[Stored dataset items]
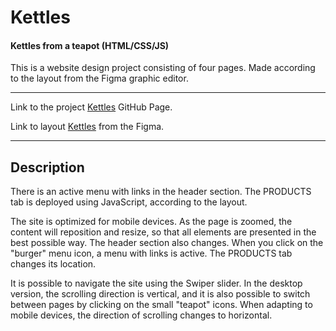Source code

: # Kettles
#### Kettles from a teapot (HTML/CSS/JS)

This is a website design project consisting of four pages. Made according to the layout from the Figma graphic editor.

***
Link to the project [Kettles](https://yana-shcherbyna.github.io/Kettles/) GitHub Page.

Link to layout [Kettles](https://www.figma.com/file/aQrySU5GdhjipMNWOBwa9v/Task?node-id=16%3A141&mode=dev) from the Figma.
***

## Description

There is an active menu with links in the header section. The PRODUCTS tab is deployed using JavaScript, according to the layout.

The site is optimized for mobile devices. As the page is zoomed, the content will reposition and resize, so that all elements are presented in the best possible way. The header section also changes. When you click on the "burger" menu icon, a menu with links is active. The PRODUCTS tab changes its location.

It is possible to navigate the site using the Swiper slider. In the desktop version, the scrolling direction is vertical, and it is also possible to switch between pages by clicking on the small "teapot" icons. 
When adapting to mobile devices, the direction of scrolling changes to horizontal.




<!-- # Kettles
#### Kettles from a teapot (HTML/CSS/JS)

Це проект з верстки сайту, який складається з чотирьох сторінок. Виконаний по макету з графічного редактора Figma. 

***
Посилання на проект [Kettles](https://yana-shcherbyna.github.io/Kettles/) GitHub Page.
Посилання на макет [Kettles](https://www.figma.com/file/aQrySU5GdhjipMNWOBwa9v/Task?node-id=16%3A141&mode=dev) from the Figma.
***

##Description
В розділі header є активне меню з посиланнями. Вкладка PRODUCTS розгортається з використанням JavaScript, згідно макету.

Сайт оптимізований під мобільні пристрої. Під час масштабування сторінки вміст змінюватиме розташування і розміри, щоб усі елементи були представлені якнайкраще. Також змінюється header. При кліку на іконку меню «бургер» активне меню з посиланнями. Вкладка PRODUCTS змінює своє розташування.

Є можливість навігації по сайту, яка виконана за допомогою слайдера Swiper. У десктопній версії напрямок прокрутки вертикальний, також є можливість переходу до конкретної сторінки при кліку на маленькі іконки «Чайників». 
При адаптації під мобільні пристрої, напрямок прокрутки змінюється на горизонтальний.  -->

■ **What to work on**
Among the records above, extract exactly the lines from the line with "Це проект з" to the line with "Посилання на проект", both lines included, and leave out the rest.

■ **Task response**
Це проект з верстки сайту, який складається з чотирьох сторінок. Виконаний по макету з графічного редактора Figma. 

***
Посилання на проект [Kettles](https://yana-shcherbyna.github.io/Kettles/) GitHub Page.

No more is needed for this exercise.